Scientists have discovered that a small galaxy called Tucana II has a much stronger gravitational pull than expected, which means it is likely home to a large amount of dark matter.
Just as the moon orbits the Earth, many satellite galaxies are orbiting our Milky Way. Tucana II is one of them.
These small galaxies, called dwarf galaxies, are thought to be relics of galaxies formed in the beginning of the universe.
Tucana II is an ultrafaint dwarf galaxy about 163,000 light-years from Earth. To astronomers’ surprise, although Tucana II is small, its gravitational pull can be seen very far from its center, indicating that the dwarf galaxy has a tremendous amount of dark matter within.
Based on the analyses, astronomers found that the visible, stellar mass of Tucana II is around just 3,000 times the mass of the sun, but its dark matter halo is nearly 10 million times the mass of the sun. That’s around three to five times more massive than previously estimated.
“Tucana II has a lot more mass than we thought, in order to bound these stars that are so far away,” astrophysicist Anirudh Chiti of MIT said in a statement. “This means that other relic first galaxies probably have these kinds of extended halos too.”
The new findings suggest that the first galaxies in the universe may have been much more massive than previously thought.
Astronomers often use metallicity to estimate the age of galaxies. Metallicity is a measure of metal abundance. Because metals take a long time to form in stars and then propagate through the universe, very early galaxies cannot accumulate large amounts of metals.
Based on the metallicity of Tucana II, it is among the oldest galaxies, since astronomers have found almost no metals when observing it.
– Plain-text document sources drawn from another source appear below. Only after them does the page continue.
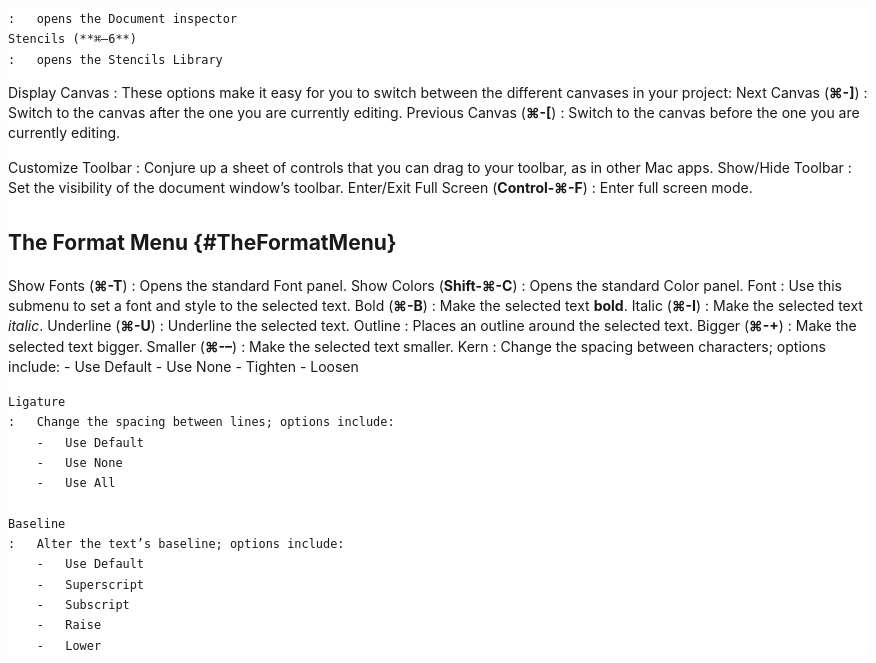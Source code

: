     :   opens the Document inspector
    Stencils (**⌘–6**)
    :   opens the Stencils Library

Display Canvas
:   These options make it easy for you to switch between the different canvases in your project:
    Next Canvas (**⌘-]**)
    :   Switch to the canvas after the one you are currently editing.
    Previous Canvas (**⌘-[**)
    :   Switch to the canvas before the one you are currently editing.

Customize Toolbar
:   Conjure up a sheet of controls that you can drag to your toolbar, as in other Mac apps.
Show/Hide Toolbar
:   Set the visibility of the document window’s toolbar.
Enter/Exit Full Screen (**Control-⌘-F**)
:   Enter full screen mode.

## The Format Menu {#TheFormatMenu}

Show Fonts (**⌘-T**)
:   Opens the standard Font panel.
Show Colors (**Shift-⌘-C**)
:   Opens the standard Color panel.
Font
:   Use this submenu to set a font and style to the selected text.
    Bold (**⌘-B**)
    :   Make the selected text **bold**.
    Italic (**⌘-I**)
    :   Make the selected text *italic*.
    Underline (**⌘-U**)
    :   Underline the selected text.
    Outline
    :   Places an outline around the selected text.
    Bigger (**⌘-+**)
    :   Make the selected text bigger.
    Smaller (**⌘-–**)
    :   Make the selected text smaller.
    Kern
    :   Change the spacing between characters; options include:
        -   Use Default
        -   Use None
        -   Tighten
        -   Loosen

    Ligature
    :   Change the spacing between lines; options include:
        -   Use Default
        -   Use None
        -   Use All

    Baseline
    :   Alter the text’s baseline; options include:
        -   Use Default
        -   Superscript
        -   Subscript
        -   Raise
        -   Lower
Chiti and his team were investigating stars in Tucana II, hoping to find a population of even older stars.
To their surprise, they detected nine new stars quite far from the center of Tucana II.
Data collected by the European Gaia satellite confirmed their results. Those stars far from the core of the dwarf galaxy were gravitationally bound.
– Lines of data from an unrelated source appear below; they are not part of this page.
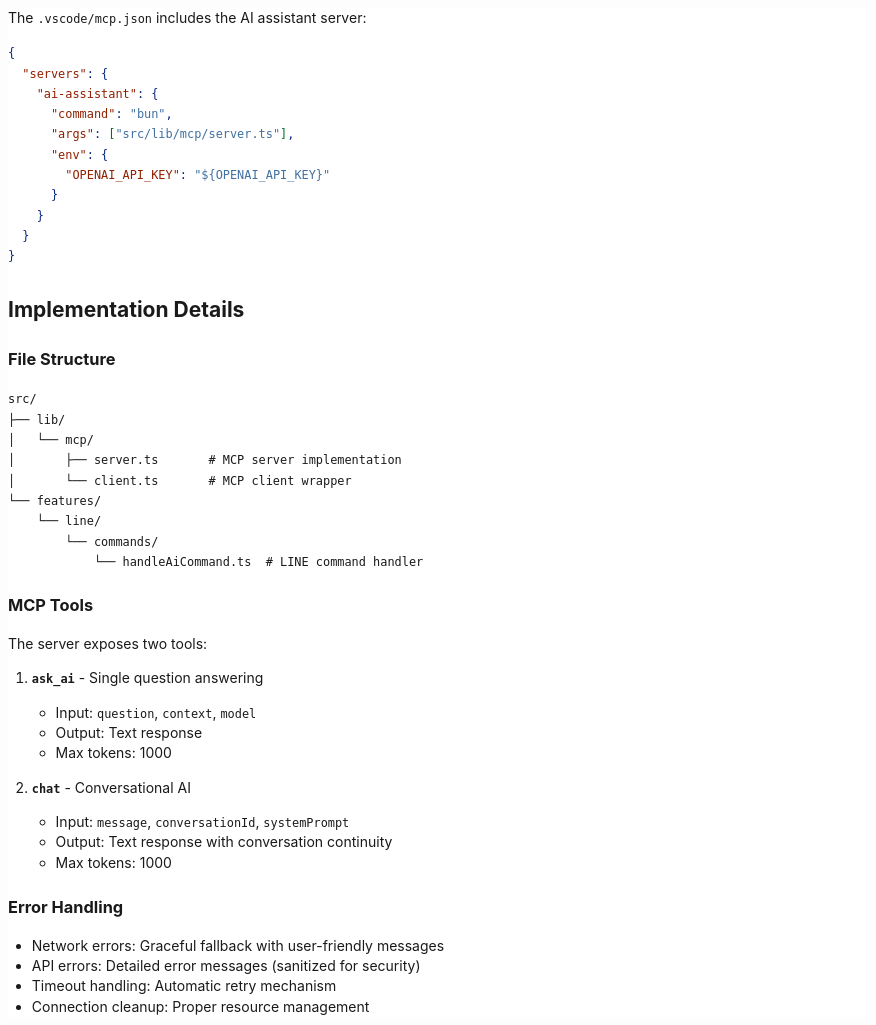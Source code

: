 The `.vscode/mcp.json` includes the AI assistant server:

```json
{
  "servers": {
    "ai-assistant": {
      "command": "bun",
      "args": ["src/lib/mcp/server.ts"],
      "env": {
        "OPENAI_API_KEY": "${OPENAI_API_KEY}"
      }
    }
  }
}
```

## Implementation Details

### File Structure

```
src/
├── lib/
│   └── mcp/
│       ├── server.ts       # MCP server implementation
│       └── client.ts       # MCP client wrapper
└── features/
    └── line/
        └── commands/
            └── handleAiCommand.ts  # LINE command handler
```

### MCP Tools

The server exposes two tools:

1. **`ask_ai`** - Single question answering

   - Input: `question`, `context`, `model`
   - Output: Text response
   - Max tokens: 1000

2. **`chat`** - Conversational AI
   - Input: `message`, `conversationId`, `systemPrompt`
   - Output: Text response with conversation continuity
   - Max tokens: 1000

### Error Handling

- Network errors: Graceful fallback with user-friendly messages
- API errors: Detailed error messages (sanitized for security)
- Timeout handling: Automatic retry mechanism
- Connection cleanup: Proper resource management
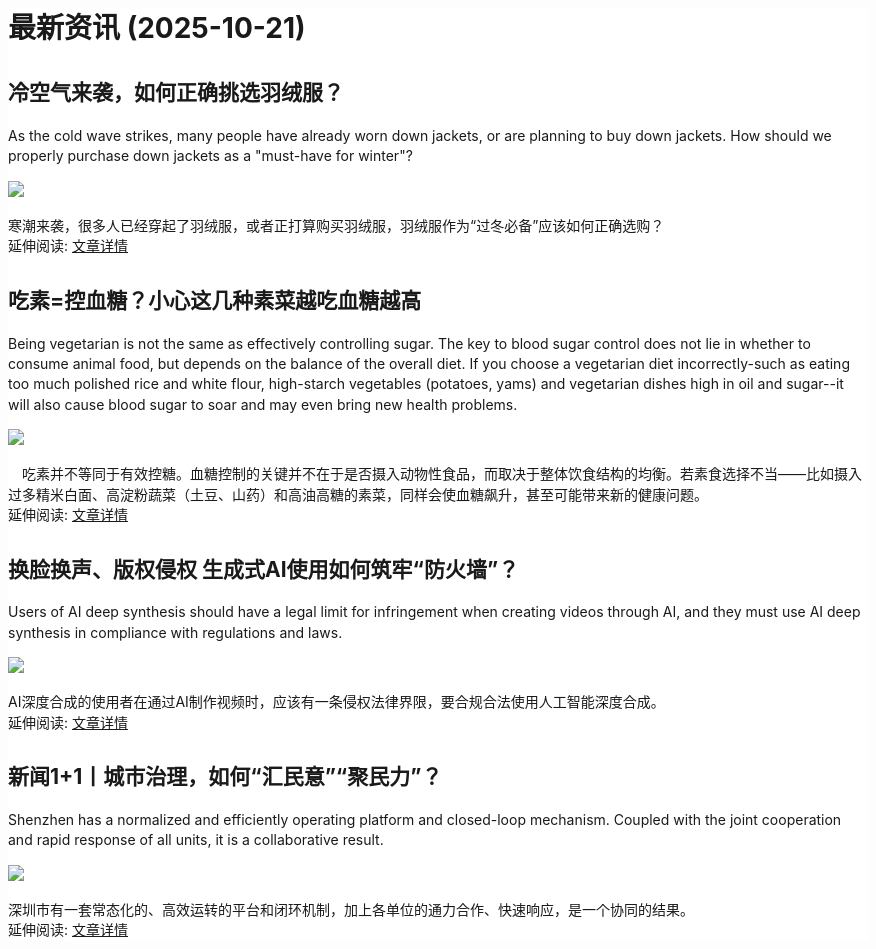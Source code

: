 # 最新资讯 (2025-10-21) 
## 冷空气来袭，如何正确挑选羽绒服？   
As the cold wave strikes, many people have already worn down jackets, or are planning to buy down jackets. How should we properly purchase down jackets as a "must-have for winter"?   

<img src="https://p4.img.cctvpic.com/photoworkspace/2025/10/22/2025102207040721085.jpg" />   

寒潮来袭，很多人已经穿起了羽绒服，或者正打算购买羽绒服，羽绒服作为“过冬必备”应该如何正确选购？   
延伸阅读: [文章详情](https://news.cctv.com/2025/10/22/ARTIyPYc4kKMuHL0ww4Vjalf251022.shtml)   

<qrcode title="冷空气来袭，如何正确挑选羽绒服？" image="https://p4.img.cctvpic.com/photoworkspace/2025/10/22/2025102207040721085.jpg" />   

## 吃素=控血糖？小心这几种素菜越吃血糖越高   
 Being vegetarian is not the same as effectively controlling sugar. The key to blood sugar control does not lie in whether to consume animal food, but depends on the balance of the overall diet. If you choose a vegetarian diet incorrectly-such as eating too much polished rice and white flour, high-starch vegetables (potatoes, yams) and vegetarian dishes high in oil and sugar--it will also cause blood sugar to soar and may even bring new health problems.   

<img src="https://p1.img.cctvpic.com/photoworkspace/2025/10/22/2025102206555446824.jpg" />   

　吃素并不等同于有效控糖。血糖控制的关键并不在于是否摄入动物性食品，而取决于整体饮食结构的均衡。若素食选择不当——比如摄入过多精米白面、高淀粉蔬菜（土豆、山药）和高油高糖的素菜，同样会使血糖飙升，甚至可能带来新的健康问题。   
延伸阅读: [文章详情](https://news.cctv.com/2025/10/22/ARTIhUB2UuHUFOW4bVdXJY9F251022.shtml)   

<qrcode title="吃素=控血糖？小心这几种素菜越吃血糖越高" image="https://p1.img.cctvpic.com/photoworkspace/2025/10/22/2025102206555446824.jpg" />   

## 换脸换声、版权侵权 生成式AI使用如何筑牢“防火墙”？   
Users of AI deep synthesis should have a legal limit for infringement when creating videos through AI, and they must use AI deep synthesis in compliance with regulations and laws.   

<img src="https://p2.img.cctvpic.com/photoworkspace/2025/10/22/2025102206321796103.jpg" />   

AI深度合成的使用者在通过AI制作视频时，应该有一条侵权法律界限，要合规合法使用人工智能深度合成。   
延伸阅读: [文章详情](https://news.cctv.com/2025/10/22/ARTIKEPPy1Sjnn1Lhxryo3Kg251022.shtml)   

<qrcode title="换脸换声、版权侵权 生成式AI使用如何筑牢“防火墙”？" image="https://p2.img.cctvpic.com/photoworkspace/2025/10/22/2025102206321796103.jpg" />   

## 新闻1+1丨城市治理，如何“汇民意”“聚民力”？   
Shenzhen has a normalized and efficiently operating platform and closed-loop mechanism. Coupled with the joint cooperation and rapid response of all units, it is a collaborative result.   

<img src="https://p3.img.cctvpic.com/photoworkspace/2025/10/22/2025102206194618000.jpg" />   

深圳市有一套常态化的、高效运转的平台和闭环机制，加上各单位的通力合作、快速响应，是一个协同的结果。   
延伸阅读: [文章详情](https://news.cctv.com/2025/10/22/ARTISQl3FjhLjTW4mRMQ5m8N251022.shtml)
Yet the previously estimated mass of Tucana II is not enough to produce such a strong gravitational force. This means there must be a large amount of mass that we cannot see directly, which is the dark matter.
While it is unclear so far what the dark matter is, there is a lot of observational evidence, especially via the gravitational pull of galaxies, implying that undetectable mass exists. In fact, cosmologists believe that about 85 percent of the matter in the universe is dark matter.
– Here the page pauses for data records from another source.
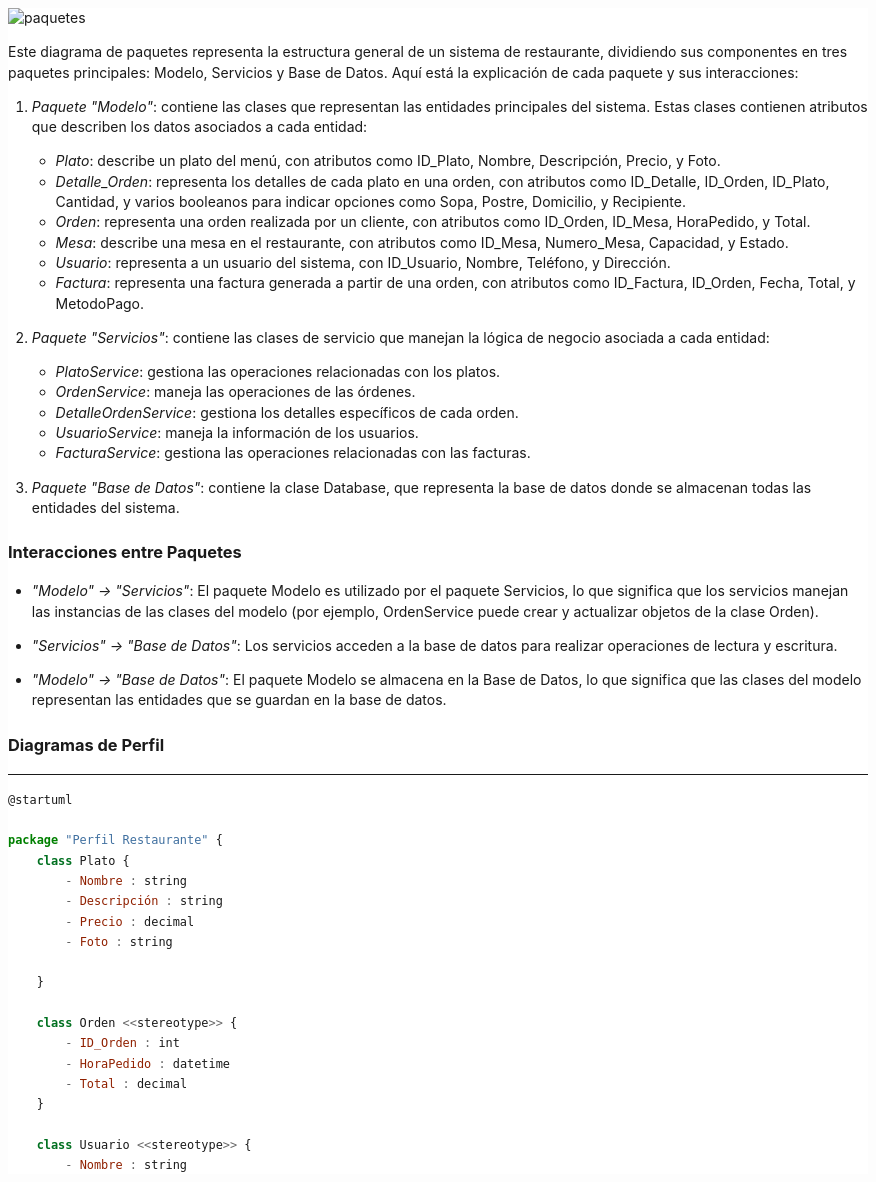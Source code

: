 ![paquetes](/All/Images_Diagrams/Paquetes.png)

Este diagrama de paquetes representa la estructura general de un sistema de restaurante, dividiendo sus componentes en tres paquetes principales: Modelo, Servicios y Base de Datos. Aquí está la explicación de cada paquete y sus interacciones:

1. *Paquete "Modelo"*: contiene las clases que representan las entidades principales del sistema. Estas clases contienen atributos que describen los datos asociados a cada entidad:
   - *Plato*: describe un plato del menú, con atributos como ID_Plato, Nombre, Descripción, Precio, y Foto.
   - *Detalle_Orden*: representa los detalles de cada plato en una orden, con atributos como ID_Detalle, ID_Orden, ID_Plato, Cantidad, y varios booleanos para indicar opciones como Sopa, Postre, Domicilio, y Recipiente.
   - *Orden*: representa una orden realizada por un cliente, con atributos como ID_Orden, ID_Mesa, HoraPedido, y Total.
   - *Mesa*: describe una mesa en el restaurante, con atributos como ID_Mesa, Numero_Mesa, Capacidad, y Estado.
   - *Usuario*: representa a un usuario del sistema, con ID_Usuario, Nombre, Teléfono, y Dirección.
   - *Factura*: representa una factura generada a partir de una orden, con atributos como ID_Factura, ID_Orden, Fecha, Total, y MetodoPago.

2. *Paquete "Servicios"*: contiene las clases de servicio que manejan la lógica de negocio asociada a cada entidad:
   - *PlatoService*: gestiona las operaciones relacionadas con los platos.
   - *OrdenService*: maneja las operaciones de las órdenes.
   - *DetalleOrdenService*: gestiona los detalles específicos de cada orden.
   - *UsuarioService*: maneja la información de los usuarios.
   - *FacturaService*: gestiona las operaciones relacionadas con las facturas.

3. *Paquete "Base de Datos"*: contiene la clase Database, que representa la base de datos donde se almacenan todas las entidades del sistema.

### Interacciones entre Paquetes

- *"Modelo" → "Servicios"*: El paquete Modelo es utilizado por el paquete Servicios, lo que significa que los servicios manejan las instancias de las clases del modelo (por ejemplo, OrdenService puede crear y actualizar objetos de la clase Orden).

- *"Servicios" → "Base de Datos"*: Los servicios acceden a la base de datos para realizar operaciones de lectura y escritura.

- *"Modelo" → "Base de Datos"*: El paquete Modelo se almacena en la Base de Datos, lo que significa que las clases del modelo representan las entidades que se guardan en la base de datos.

### Diagramas de Perfil
---
```js
@startuml

package "Perfil Restaurante" {
    class Plato {
        - Nombre : string
        - Descripción : string
        - Precio : decimal
        - Foto : string
      
    }

    class Orden <<stereotype>> {
        - ID_Orden : int
        - HoraPedido : datetime
        - Total : decimal
    }

    class Usuario <<stereotype>> {
        - Nombre : string
```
“Without dark matter, galaxies would just fly apart,” Chiti said. “[Dark matter] is a crucial ingredient in making a galaxy and holding it together.”
Based on the positions and movements of the stars, the team estimated that the amount of dark matter in Tucana II was in the range of 10 million solar masses. This is the first evidence that ultrafaint dwarf galaxies like Tucana II can have so much dark matter.
“This probably also means that the earliest galaxies formed in much larger dark matter halos than previously thought,” said astrophysicist Anna Frebel of MIT. “We have thought that the first galaxies were the tiniest, wimpiest galaxies. But they actually may have been several times larger than we thought, and not so tiny after all.”
However, there are more questions. When the team analyzed data from the Magellan Telescopes in Chile, they found that the stars in Tucana II had varying metallicities.
The stars were divided into two groups. The stars near the outskirts of Tucana II were three times lower in metallicity than those near the core.
This can happen if a population of stars comes from elsewhere, such as when galaxies merge.
Such a chemical difference between stars had never been seen before in an ancient galaxy. This suggests that in an early era, perhaps Tucana II was actually two galaxies that merged, combining their dark matter haloes.
“We may be seeing the first signature of galactic cannibalism,” Frebel said. “One galaxy may have eaten one of its slightly smaller, more primitive neighbors, that then spilled all its stars into the outskirts.”
The team plans to extend their techniques to more stars and galaxies.
“There are likely many more systems, perhaps all of them, that have these stars blinking in their outskirts,” Frebel said.
The research has been published in Nature Astronomy.